Writing Nature Between Orphism and Prometheanism in Cormac McCarthy’s Blood Meridian

Judge Holden, to cite W. Oliver Baker, easily ranks amongst the ‘the most engrossing and violent characters of American literature’.[1] A central character in Cormac McCarthy’s 1985 novel Blood Meridian, Or the Evening Redness in the West, Judge Holden accompanies the Glanton gang—a group of genocidal scalp hunters—through the American West, ravaging and de-peopling the land in the process. The below extract, lifted from Julius Greve’s Shreds of Matter: Cormac McCarthy and the Concept of Nature (Dartmouth College Press, 2018), mobilizes Pierre Hadot’s Veil of Isis to suggest that the judge embodies the two conflicting attitudes toward nature that have shaped Western thought ever since Heraclitus defined nature as a secret that “likes to hide”: “Prometheanism” and “Orphism”. Prometheanism denotes the attitude of dominion, that assumes a right to push across into the unknow secret, own nature and make it show itself by force (e.g. experimental science), whereas the Orphic attitude, in the words of Hadot, “penetrates the secrets of nature not through violence but through melody, rhythm, and harmony.”’[2] The figure of the judge thus at once embodies and critiques the violent tension between the “given” and the “made” at work in both epistemological and ontological assumptions of Western humanism and opens a perspective onto the nonhuman horizon of nature, which, by the same token, directly relates to posthumanist concerns. The present selection first appeared in chapter 6 of Shreds of Matter. It has been adapted for publication in the Genealogy with the permission of the author and the publisher.[3]
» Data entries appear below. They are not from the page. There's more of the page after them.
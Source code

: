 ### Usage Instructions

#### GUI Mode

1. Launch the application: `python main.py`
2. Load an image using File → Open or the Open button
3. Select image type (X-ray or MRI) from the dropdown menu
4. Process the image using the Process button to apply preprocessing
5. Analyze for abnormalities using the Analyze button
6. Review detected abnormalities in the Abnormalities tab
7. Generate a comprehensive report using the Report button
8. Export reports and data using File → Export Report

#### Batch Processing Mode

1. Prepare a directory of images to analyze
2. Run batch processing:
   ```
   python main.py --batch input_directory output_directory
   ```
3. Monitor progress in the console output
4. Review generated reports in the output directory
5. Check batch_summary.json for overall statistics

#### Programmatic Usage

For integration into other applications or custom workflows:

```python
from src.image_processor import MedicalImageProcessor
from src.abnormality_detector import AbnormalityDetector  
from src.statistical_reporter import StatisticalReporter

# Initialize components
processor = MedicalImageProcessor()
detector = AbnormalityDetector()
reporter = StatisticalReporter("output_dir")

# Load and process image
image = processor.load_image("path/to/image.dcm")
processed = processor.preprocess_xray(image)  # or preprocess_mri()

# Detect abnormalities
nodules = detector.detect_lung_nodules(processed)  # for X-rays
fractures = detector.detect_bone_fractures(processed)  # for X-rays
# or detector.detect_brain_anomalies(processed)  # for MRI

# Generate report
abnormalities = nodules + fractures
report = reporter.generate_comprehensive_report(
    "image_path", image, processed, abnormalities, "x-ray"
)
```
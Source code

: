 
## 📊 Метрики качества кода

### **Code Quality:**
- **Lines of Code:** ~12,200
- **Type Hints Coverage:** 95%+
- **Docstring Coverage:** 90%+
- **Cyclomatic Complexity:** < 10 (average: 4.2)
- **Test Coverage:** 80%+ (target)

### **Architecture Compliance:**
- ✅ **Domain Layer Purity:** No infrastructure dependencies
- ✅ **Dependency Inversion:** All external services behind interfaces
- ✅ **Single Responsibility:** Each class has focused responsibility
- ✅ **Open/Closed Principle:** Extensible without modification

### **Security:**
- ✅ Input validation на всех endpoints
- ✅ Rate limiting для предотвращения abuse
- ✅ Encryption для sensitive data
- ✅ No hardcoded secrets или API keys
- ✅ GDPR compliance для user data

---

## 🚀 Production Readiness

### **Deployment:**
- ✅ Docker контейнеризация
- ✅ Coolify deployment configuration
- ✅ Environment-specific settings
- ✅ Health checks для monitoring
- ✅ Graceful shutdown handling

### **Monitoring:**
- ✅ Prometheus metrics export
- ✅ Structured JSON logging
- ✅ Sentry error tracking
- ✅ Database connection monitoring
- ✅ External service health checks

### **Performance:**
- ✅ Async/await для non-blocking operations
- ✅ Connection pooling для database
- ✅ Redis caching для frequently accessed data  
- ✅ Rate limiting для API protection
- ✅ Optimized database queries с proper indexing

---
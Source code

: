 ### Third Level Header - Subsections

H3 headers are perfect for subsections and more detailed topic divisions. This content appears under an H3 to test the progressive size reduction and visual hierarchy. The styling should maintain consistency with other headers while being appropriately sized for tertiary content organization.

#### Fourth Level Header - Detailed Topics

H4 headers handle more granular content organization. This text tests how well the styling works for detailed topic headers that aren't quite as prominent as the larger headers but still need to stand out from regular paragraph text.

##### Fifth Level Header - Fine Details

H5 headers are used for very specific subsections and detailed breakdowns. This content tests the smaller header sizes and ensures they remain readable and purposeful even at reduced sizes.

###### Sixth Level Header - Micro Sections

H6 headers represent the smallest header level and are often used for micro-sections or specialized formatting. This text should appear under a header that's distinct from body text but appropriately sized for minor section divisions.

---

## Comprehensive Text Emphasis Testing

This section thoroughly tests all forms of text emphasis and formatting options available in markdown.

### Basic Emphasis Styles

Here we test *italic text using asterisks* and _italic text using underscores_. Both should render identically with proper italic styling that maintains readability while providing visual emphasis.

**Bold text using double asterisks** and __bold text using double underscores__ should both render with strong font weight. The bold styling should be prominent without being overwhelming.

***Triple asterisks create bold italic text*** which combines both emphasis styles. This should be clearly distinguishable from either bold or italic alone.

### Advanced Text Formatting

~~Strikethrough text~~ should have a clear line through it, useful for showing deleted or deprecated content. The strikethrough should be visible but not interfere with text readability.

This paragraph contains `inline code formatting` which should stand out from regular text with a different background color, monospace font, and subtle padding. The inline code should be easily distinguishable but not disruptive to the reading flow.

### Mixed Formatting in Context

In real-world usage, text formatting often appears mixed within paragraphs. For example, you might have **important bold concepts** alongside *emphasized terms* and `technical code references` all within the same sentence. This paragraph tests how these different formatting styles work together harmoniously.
  • The editors, December, 2020

 

In Cormac McCarthy’s novels, allusions to the figure of Prometheus appear not only in No Country for Old Men and The Road but also in the middle period of McCarthy’s career. For example, Scott Yarbrough notes that “the possession and creation of fire is a recurring motif in Blood Meridian; Judge Holden captures fire, in a sense, when he creates gunpowder at the lip of a volcano.”[4] The judge is an expert in all kinds of human practices and disciplines, from scalp hunting to cosmology. He is a scientist and a “great deceiver”, often lecturing his companions and murderers of Indians on topics like geology or moral philosophy, while at the same time playing tricks on them. For instance, when the group of scalp hunters have set up camp, “the judge like a great ponderous djinn step[s] through the fire and the flames [deliver] him up as if he [is] in some sense native to their element”.[5] Along with its technological connotation, “the idea of fire refers to the basic physical needs for warmth and light”, according to scholar Andy Dumont.[6] What is more, the creation of fire (or, in the words of Jack London, the ability “to build a fire”[7]) draws a line between the given and the made, between the drives that are common to a whole range of animal species and the distinctly human features of existence: “Symbolically, fire thus becomes a means of guiding us past the baser instincts that would leave us wallowing in our animal nature.”[8]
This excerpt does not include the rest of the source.